Exercise details: Your reply should repeat all records verbatim and contain no images.

Given information:

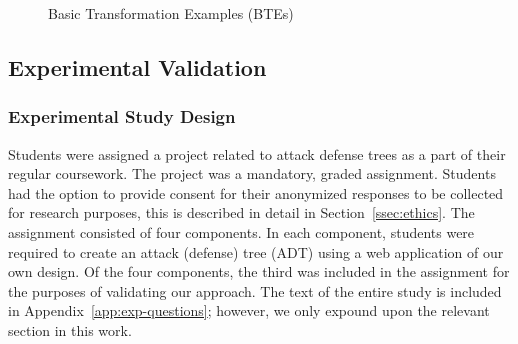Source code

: \begin{figure}
\begin{subfigure}[b]{\CEWidth}
{            
        }
        \label{fig:b}
    \end{subfigure}
\begin{subfigure}[b]{\CEWidth}
        \centering
        \resizebox{2cm}{!}{
            
        }
        \label{fig:b}
    \end{subfigure}
\begin{subfigure}[b]{\CEWidth}
        \centering
        \resizebox{2cm}{!}{
            
        }
        \label{fig:b}
    \end{subfigure}
\begin{subfigure}[b]{\CEWidth}
        \centering
        \resizebox{2cm}{!}{
            
        }
        \label{fig:b}
    \end{subfigure}
\begin{subfigure}[b]{\CEWidth}
        \centering
        \resizebox{1.8cm}{!}{
            
        }
        \label{fig:b}
    \end{subfigure}
\caption{Basic Transformation Examples (BTEs)}\label{fig:counterexamples}
\end{figure}





\subsection{Experimental Validation}

\subsubsection{Experimental Study Design}
\label{ssec:method-study-design}

Students were assigned a project related to attack defense trees as a part of their regular coursework. The project was a mandatory, graded assignment. Students had the option to provide consent for their anonymized responses to be collected for research purposes, this is described in detail in Section~\ref{ssec:ethics}. The assignment consisted of four components. In each component, students were required to create an attack (defense) tree (ADT) using a web application of our own design. Of the four components, the third was included in the assignment for the purposes of validating our approach. The text of the entire study is included in Appendix~\ref{app:exp-questions}; however, we only expound upon the relevant section in this work.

Solution for this task:
Source code

: \begin{figure}
\begin{subfigure}[b]{\CEWidth}
{            
        }
        \label{fig:b}
    \end{subfigure}
\begin{subfigure}[b]{\CEWidth}
        \centering
        \resizebox{2cm}{!}{
            
        }
        \label{fig:b}
    \end{subfigure}
\begin{subfigure}[b]{\CEWidth}
        \centering
        \resizebox{2cm}{!}{
            
        }
        \label{fig:b}
    \end{subfigure}
\begin{subfigure}[b]{\CEWidth}
        \centering
        \resizebox{2cm}{!}{
            
        }
        \label{fig:b}
    \end{subfigure}
\begin{subfigure}[b]{\CEWidth}
        \centering
        \resizebox{1.8cm}{!}{
            
        }
        \label{fig:b}
    \end{subfigure}
\caption{Basic Transformation Examples (BTEs)}\label{fig:counterexamples}
\end{figure}





\subsection{Experimental Validation}

\subsubsection{Experimental Study Design}
\label{ssec:method-study-design}

Students were assigned a project related to attack defense trees as a part of their regular coursework. The project was a mandatory, graded assignment. Students had the option to provide consent for their anonymized responses to be collected for research purposes, this is described in detail in Section~\ref{ssec:ethics}. The assignment consisted of four components. In each component, students were required to create an attack (defense) tree (ADT) using a web application of our own design. Of the four components, the third was included in the assignment for the purposes of validating our approach. The text of the entire study is included in Appendix~\ref{app:exp-questions}; however, we only expound upon the relevant section in this work.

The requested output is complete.